1997 Ford F150, Power Windows Inop

This 1997 Ford F150 came in with three complaints. The power windows do not work. The wipers do not work and the interior lights do not work. Figuring that they were all related I decided to test the easiest system to access, the power windows. I pulled the driver’s side power window switch assembly up and checked for power at the light blue/black wire with the key on. No power.

I then went to the interior fuse box and removed the battery saver relay. It is the small relay second from the top left corner.

I checked for ignition power on the lower right terminal, 12 volts, good.

I checked for ground at the upper right hand terminal by first placing one lead of my voltmeter to a positive battery source, 0 volts, bad. That in itself is enough to show that the GEM module is faulty but I also looked at GEM data with a scan tool and saw that internal system voltage was 22 volts. Hard to do with a 12 volt battery. Diagnosis of a faulty GEM module. To see how to replace the module please click here.

This is the reading with a new GEM module across terminals 85 and 86. Just like it should be 12 volts. Another important note is that I asked the customer about water leaks on this side of the truck and also closely inspected everything as I disassembled looking for signs of water intrusion. Water leaks are a big problem with these modules.

Again with the new GEM installed there is now power on the light blue/black wire.

In case you have not already figured it out if the windows had to be operated to raise a downed window you could do one of two things if there is no power at the light blue/black wire. One, you could apply 12 volts to this wire with a jumper wire. Two, you could jumper terminals 87 and 30 together at the battery saver relay. The second will also test the wiring in the door jamb as well.

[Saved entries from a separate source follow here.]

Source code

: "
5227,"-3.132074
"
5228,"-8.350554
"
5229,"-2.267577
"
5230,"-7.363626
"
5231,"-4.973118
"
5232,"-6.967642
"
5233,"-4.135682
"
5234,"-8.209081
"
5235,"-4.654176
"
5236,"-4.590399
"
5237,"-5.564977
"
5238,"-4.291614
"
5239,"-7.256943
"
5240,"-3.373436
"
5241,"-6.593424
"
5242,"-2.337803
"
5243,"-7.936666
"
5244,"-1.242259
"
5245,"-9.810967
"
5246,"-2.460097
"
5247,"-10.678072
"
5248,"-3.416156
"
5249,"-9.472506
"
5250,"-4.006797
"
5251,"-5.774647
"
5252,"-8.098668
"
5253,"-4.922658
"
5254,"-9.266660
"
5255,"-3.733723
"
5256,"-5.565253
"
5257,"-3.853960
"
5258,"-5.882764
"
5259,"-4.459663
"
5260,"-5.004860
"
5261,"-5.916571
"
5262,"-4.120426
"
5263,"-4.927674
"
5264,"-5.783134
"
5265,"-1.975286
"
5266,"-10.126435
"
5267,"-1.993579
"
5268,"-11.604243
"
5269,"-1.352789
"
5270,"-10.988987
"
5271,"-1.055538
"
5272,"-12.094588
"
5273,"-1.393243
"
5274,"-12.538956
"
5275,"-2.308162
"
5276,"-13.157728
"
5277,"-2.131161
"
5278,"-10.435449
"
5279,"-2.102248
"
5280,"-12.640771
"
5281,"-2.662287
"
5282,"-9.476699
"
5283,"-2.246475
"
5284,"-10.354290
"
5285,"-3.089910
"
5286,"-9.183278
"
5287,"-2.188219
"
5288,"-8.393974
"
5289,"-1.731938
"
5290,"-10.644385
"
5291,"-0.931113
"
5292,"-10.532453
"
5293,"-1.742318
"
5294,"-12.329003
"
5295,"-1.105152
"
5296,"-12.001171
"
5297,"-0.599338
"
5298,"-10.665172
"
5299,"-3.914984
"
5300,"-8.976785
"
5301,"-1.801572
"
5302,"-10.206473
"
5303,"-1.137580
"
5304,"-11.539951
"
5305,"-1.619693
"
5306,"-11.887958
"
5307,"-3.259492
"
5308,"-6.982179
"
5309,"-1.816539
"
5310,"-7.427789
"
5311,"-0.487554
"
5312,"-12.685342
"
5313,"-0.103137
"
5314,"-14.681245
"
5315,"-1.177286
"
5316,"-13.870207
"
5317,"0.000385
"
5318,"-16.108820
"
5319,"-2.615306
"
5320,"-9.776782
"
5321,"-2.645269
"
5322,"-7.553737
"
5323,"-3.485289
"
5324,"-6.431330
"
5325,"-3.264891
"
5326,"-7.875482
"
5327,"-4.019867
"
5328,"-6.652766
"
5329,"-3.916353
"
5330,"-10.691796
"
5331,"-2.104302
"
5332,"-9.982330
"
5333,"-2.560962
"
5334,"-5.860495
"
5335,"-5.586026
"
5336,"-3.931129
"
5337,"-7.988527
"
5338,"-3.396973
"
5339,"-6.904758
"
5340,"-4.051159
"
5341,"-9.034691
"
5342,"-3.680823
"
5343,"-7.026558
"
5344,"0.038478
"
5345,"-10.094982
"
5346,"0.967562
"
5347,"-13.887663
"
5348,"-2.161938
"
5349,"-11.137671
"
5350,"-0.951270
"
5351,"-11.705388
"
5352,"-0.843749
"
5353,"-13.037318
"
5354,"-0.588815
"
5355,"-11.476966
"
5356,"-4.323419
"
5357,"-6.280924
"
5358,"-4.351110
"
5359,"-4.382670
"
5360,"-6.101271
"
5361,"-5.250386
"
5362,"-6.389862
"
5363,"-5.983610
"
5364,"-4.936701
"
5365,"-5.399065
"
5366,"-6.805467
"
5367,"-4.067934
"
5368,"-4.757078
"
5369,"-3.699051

124 discussions on “1997 Ford F150, Power Windows Inop”

  1. Hi sparky- thank you for great post. I am having exact issue- no wipers, door chime,dome light, cargo light-but will work intermittently. I have manual windows and door locks so no issues there. I followed your test procedure and showed 12v between bottom r slot and top r slot with battery saver relay removed. I removed gem per your great instructions and found no corrosion or evidence of water intrusion anywhere. Put it all back together and and everything worked again until the next morning and nothing again! Do I have a short somewhere that would cause all these to work, then not work? I dont want to buy a new gem if it is not my problem(or is it still?) Thanks for any help- i need my wipers!!!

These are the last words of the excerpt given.